The 74 minutes Downes spent on the pitch under the Anfield lights will surely prove to have been a great experience for the youngster, spurring him on to work even harder than before to develop into a proper Premier League-level player. Following the rise of Declan Rice and Jarrod Bowen, the Hammers might just have another gem on their hands.
A strange penalty
To put the talk about Bowen into the context of this match, it wouldn’t be right to move on without mentioning the events in the last minute of the first half. The West Ham winger rushed into the Liverpool box, racing for the ball against Joe Gomez, and having got to the ball first, he went down after a collision with the Liverpool defender. Referee Stuart Attwell initially allowed the play to go on, but he was soon told to go check the situation on the pitch-side monitor.
Interestingly enough, Attwell was in a good position to see everything as it happened, and if anything, the VAR slow-motion replay only made the intensity of the collision seem less than it actually was. But in the Premier League, it seems to be some kind of an unspoken rule that once the referee is sent to the monitor, the decision is made for him and his initial ruling will change.
That was the outcome on this occasion as well, and once Attwell returned, blowing his whistle, giving the VAR sign and pointing to the spot, up stepped Bowen to take it.
Now, there was some controversy over what Virgil van Dijk was doing while Attwell was reviewing the incident. It appeared that the Dutch centre-back might have been doing some damage to the turf right on the penalty spot with the aim of getting the taker to scuff his shot.

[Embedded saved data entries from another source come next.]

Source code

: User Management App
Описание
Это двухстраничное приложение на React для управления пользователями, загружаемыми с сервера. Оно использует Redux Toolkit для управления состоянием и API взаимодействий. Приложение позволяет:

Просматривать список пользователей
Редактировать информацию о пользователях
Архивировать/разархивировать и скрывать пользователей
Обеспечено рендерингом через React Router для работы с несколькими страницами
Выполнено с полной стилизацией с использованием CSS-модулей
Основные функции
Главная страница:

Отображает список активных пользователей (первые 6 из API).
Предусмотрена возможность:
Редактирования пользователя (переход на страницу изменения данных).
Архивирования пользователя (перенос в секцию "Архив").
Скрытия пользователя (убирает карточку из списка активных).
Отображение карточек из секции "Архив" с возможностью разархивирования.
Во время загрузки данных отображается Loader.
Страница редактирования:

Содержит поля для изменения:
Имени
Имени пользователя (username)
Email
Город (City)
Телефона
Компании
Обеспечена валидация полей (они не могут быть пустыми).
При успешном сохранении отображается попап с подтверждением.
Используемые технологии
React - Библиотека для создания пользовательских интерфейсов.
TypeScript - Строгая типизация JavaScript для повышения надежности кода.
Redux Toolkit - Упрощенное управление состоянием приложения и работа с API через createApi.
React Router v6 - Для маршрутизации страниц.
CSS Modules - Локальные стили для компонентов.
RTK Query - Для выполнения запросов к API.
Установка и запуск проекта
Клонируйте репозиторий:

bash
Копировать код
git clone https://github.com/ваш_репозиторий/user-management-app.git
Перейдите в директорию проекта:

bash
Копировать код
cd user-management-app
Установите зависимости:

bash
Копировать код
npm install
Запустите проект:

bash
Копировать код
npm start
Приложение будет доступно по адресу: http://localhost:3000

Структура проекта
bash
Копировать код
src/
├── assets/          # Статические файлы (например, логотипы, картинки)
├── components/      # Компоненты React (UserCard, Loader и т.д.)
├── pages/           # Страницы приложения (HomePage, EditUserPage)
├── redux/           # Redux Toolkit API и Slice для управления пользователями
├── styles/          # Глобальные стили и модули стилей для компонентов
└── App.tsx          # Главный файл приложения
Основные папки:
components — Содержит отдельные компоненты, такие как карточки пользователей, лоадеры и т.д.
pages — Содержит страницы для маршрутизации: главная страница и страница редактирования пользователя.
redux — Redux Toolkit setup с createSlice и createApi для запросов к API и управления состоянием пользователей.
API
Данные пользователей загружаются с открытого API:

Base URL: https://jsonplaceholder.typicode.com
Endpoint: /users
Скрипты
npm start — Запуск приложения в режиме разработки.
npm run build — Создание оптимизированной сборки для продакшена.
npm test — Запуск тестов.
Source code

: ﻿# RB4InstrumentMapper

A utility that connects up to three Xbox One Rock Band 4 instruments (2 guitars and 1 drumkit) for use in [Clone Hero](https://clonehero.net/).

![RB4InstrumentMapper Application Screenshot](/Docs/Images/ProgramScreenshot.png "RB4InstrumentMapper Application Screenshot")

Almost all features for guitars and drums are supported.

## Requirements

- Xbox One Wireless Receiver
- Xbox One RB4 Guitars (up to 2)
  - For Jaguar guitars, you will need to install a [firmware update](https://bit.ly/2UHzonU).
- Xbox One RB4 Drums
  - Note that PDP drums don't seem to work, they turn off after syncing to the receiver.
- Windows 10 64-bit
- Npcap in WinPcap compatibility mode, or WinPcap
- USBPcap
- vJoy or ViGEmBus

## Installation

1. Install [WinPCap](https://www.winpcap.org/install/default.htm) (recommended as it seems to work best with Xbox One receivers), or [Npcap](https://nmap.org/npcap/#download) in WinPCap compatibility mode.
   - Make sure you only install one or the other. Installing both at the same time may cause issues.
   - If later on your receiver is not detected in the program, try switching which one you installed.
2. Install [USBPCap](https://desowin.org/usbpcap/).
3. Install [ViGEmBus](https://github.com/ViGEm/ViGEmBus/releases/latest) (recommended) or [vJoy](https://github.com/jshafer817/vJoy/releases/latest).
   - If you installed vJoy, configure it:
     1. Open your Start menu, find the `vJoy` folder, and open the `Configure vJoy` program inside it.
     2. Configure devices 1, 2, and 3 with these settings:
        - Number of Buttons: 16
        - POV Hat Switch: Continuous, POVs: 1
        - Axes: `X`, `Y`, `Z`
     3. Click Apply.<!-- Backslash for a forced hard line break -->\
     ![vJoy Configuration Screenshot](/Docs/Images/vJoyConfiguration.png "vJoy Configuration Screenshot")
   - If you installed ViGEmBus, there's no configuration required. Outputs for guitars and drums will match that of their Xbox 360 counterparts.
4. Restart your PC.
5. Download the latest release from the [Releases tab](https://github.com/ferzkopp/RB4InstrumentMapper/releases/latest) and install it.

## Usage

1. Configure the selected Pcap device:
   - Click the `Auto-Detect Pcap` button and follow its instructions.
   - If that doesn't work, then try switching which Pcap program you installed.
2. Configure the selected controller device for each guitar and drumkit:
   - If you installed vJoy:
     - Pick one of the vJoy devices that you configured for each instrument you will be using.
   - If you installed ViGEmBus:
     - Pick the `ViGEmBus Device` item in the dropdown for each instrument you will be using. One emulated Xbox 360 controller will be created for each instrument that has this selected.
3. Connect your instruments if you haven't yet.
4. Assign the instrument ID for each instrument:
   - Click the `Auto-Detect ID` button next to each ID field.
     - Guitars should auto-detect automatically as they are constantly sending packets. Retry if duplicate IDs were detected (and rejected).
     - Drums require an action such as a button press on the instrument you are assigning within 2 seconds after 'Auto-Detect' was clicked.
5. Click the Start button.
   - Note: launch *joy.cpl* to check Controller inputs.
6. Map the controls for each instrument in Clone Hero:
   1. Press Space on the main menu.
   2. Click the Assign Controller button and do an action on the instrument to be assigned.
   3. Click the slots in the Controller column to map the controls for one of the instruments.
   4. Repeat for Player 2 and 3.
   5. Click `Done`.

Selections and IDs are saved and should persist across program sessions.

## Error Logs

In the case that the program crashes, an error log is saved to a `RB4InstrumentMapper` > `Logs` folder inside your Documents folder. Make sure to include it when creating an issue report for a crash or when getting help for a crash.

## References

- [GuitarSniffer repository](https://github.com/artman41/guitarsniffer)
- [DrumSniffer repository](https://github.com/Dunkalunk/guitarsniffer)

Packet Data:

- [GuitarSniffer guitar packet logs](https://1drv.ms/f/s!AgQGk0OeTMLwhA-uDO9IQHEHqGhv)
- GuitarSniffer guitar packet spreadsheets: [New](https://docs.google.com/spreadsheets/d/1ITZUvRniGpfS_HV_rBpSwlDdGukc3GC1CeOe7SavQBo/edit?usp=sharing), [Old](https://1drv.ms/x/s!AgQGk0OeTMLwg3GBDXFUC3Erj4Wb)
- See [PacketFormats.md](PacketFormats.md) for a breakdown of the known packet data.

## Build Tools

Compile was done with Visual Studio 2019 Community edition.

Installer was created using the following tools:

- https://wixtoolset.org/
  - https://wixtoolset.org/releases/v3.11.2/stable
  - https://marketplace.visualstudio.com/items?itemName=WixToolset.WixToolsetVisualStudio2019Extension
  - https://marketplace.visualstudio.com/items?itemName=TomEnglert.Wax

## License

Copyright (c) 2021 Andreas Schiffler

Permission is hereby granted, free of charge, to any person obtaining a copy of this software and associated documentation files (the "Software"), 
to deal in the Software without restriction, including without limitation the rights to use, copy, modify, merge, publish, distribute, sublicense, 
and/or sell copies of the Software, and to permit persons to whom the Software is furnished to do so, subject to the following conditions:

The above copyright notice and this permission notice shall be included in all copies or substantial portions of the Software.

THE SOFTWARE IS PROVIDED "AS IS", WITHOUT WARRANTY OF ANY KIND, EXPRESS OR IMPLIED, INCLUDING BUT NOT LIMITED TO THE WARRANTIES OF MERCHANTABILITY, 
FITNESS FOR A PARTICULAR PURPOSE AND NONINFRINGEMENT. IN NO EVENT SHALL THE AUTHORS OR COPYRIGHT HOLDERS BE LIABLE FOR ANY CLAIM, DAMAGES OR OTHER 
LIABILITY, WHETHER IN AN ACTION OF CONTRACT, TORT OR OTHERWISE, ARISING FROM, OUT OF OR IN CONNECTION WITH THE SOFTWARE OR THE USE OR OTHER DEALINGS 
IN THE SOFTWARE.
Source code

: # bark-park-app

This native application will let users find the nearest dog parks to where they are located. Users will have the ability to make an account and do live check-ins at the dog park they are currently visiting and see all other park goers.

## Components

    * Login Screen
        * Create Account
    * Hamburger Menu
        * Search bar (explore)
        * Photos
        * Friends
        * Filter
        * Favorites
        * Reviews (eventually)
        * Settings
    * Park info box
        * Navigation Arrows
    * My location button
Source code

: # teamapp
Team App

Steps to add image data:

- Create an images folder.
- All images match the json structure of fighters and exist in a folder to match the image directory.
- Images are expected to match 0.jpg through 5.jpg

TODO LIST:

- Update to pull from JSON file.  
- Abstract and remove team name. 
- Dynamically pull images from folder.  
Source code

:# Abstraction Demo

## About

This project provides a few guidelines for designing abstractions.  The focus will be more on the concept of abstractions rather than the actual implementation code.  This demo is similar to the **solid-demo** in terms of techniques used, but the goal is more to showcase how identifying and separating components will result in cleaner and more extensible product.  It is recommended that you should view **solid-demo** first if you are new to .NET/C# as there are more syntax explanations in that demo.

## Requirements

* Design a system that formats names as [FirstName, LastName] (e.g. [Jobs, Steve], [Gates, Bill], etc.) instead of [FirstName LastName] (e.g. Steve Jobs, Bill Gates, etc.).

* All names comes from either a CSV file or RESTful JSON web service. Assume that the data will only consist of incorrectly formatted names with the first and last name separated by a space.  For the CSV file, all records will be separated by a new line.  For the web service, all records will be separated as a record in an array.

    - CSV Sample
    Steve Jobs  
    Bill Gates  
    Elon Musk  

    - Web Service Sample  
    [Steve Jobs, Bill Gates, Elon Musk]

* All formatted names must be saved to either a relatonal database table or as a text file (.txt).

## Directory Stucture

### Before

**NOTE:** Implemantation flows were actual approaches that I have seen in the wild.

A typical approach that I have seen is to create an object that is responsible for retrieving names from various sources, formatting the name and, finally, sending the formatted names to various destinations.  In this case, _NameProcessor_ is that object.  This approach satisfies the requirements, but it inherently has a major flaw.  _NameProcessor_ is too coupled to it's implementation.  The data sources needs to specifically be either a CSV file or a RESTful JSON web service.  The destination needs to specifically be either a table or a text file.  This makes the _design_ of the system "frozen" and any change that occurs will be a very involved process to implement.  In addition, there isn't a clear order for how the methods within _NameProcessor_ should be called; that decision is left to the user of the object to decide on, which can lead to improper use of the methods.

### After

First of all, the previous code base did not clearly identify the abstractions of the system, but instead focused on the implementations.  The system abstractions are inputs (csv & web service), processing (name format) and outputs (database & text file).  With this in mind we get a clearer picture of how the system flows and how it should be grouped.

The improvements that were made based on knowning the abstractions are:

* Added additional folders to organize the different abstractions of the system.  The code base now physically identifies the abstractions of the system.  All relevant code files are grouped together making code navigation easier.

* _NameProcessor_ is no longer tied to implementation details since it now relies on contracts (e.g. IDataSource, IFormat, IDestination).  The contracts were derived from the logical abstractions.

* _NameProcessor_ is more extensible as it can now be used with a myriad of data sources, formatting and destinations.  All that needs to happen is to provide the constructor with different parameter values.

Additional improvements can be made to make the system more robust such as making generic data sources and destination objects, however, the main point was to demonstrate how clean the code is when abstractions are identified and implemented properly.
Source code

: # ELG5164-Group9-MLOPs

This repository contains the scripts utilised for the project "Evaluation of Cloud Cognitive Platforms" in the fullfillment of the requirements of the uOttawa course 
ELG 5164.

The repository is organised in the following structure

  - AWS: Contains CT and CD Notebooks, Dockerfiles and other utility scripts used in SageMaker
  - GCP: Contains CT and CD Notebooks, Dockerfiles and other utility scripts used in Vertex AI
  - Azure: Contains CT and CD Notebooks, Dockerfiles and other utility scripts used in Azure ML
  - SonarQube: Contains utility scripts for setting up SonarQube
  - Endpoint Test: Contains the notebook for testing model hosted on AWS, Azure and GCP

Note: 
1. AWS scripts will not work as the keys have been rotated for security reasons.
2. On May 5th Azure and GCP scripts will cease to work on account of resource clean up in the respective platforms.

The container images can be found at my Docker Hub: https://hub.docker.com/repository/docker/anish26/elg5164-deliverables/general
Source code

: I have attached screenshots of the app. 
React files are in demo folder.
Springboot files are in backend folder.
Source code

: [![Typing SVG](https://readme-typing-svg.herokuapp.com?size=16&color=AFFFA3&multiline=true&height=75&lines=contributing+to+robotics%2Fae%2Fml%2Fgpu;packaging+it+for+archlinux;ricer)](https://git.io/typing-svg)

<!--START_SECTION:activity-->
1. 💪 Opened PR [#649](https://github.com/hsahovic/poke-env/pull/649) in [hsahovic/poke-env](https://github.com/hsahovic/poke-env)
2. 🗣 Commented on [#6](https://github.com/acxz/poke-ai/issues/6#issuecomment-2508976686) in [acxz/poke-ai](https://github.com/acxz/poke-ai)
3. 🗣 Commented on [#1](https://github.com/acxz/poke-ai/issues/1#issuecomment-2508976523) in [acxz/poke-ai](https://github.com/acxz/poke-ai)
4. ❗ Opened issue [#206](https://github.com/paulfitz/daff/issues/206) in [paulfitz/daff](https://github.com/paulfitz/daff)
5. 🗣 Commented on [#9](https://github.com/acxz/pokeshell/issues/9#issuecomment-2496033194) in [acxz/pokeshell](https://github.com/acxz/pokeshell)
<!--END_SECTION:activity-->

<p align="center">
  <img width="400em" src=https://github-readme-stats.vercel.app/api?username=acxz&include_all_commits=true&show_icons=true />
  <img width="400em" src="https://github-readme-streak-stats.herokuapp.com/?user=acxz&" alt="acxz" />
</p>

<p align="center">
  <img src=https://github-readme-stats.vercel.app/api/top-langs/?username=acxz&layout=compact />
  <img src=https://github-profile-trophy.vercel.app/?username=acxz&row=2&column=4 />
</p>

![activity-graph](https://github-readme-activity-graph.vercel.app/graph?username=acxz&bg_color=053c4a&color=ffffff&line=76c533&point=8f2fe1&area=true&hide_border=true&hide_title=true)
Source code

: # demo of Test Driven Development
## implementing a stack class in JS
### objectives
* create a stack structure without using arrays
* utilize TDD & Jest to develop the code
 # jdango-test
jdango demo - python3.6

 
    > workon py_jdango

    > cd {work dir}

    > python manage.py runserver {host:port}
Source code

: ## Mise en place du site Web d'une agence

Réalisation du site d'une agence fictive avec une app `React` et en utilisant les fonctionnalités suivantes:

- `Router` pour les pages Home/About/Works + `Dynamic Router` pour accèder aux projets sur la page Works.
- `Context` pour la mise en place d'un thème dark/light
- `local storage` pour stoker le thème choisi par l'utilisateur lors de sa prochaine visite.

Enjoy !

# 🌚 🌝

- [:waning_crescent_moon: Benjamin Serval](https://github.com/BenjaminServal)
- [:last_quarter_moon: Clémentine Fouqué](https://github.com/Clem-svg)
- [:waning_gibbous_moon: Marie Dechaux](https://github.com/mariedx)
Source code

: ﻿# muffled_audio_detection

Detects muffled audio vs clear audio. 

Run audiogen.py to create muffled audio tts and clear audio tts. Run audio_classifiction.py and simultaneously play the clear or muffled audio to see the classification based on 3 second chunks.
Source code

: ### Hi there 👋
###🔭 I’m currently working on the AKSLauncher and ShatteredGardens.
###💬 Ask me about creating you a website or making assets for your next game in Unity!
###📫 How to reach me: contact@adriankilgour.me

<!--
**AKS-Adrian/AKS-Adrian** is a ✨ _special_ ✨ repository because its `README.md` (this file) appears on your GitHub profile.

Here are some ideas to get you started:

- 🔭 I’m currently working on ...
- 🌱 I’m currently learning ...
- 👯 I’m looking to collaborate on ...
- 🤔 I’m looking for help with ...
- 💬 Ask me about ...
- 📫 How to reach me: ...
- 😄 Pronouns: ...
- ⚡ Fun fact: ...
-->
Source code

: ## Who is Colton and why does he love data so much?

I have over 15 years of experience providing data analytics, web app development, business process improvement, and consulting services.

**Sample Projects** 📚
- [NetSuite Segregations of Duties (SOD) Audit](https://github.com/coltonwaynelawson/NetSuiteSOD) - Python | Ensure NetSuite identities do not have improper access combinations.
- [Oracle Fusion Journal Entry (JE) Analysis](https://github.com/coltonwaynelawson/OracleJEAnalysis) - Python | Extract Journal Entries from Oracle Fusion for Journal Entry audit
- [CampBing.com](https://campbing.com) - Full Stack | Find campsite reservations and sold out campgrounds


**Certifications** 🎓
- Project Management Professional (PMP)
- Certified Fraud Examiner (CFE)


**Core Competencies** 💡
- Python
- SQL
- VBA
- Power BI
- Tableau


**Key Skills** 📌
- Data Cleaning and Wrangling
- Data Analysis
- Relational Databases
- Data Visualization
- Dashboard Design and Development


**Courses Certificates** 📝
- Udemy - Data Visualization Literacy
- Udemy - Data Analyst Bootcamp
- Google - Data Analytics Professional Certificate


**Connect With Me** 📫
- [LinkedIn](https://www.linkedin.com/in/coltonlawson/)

But Bowen didn’t scuff his shot; he whacked it properly and accurately, but to his dismay, Alisson Becker guessed correctly and made his move in time to save it.
The Liverpool formation
Looking ahead towards this game, it wasn’t easy to guess what formation Jurgen Klopp would choose for his team. They’ve played in a 4-3-3 for the largest part of the seven years of the German in the Anfield dugout, but recently they changed it to 4-2-3-1 with some success.
Klopp reverted to 4-3-3 for the big victory over Manchester City on Sunday, so it wasn’t easy to guess what he would do against West Ham.
Klopp went with a 4-2-3-1, with Fabio Carvalho on the left, Mohamed Salah on the right and Roberto Firmino through the middle supporting Nunez upfront. However, it was very interesting to see Salah and Carvalho drop deeper, either side of Jordan Henderson and Thiago Alcantara in midfield, to form a flat 4-4-2 when defending. It was very similar to what the Hammers were doing all match, and it was very efficient.
It’s probably safe to assume we’ll see something similar against Nottingham Forest on Saturday – a game Liverpool simply must win if they plan on getting back towards the top of the table.
Speaking of the table, Liverpool are now in seventh place with 16 points, and though it’s still very far from where they want to be, they will be happy with it given that only a few days ago, they had 10. There is a long way to go yet, of course, and though Klopp himself recently ruled his team out of the title race, if this run continues, there just might be a glimmer of hope on the horizon again.
As for West Ham, the successful run leading up to this game which saw them pull significantly away from the relegation zone, still has them in some comfort in that aspect. They’re currently 13th with 11 points. But as with Liverpool, that’s not where they want to be, and though nobody will have had genuine expectations from the Anfield trip, they now need to step up again. Playing at home against Bournemouth on Monday, there can be no excuses; a win is a must.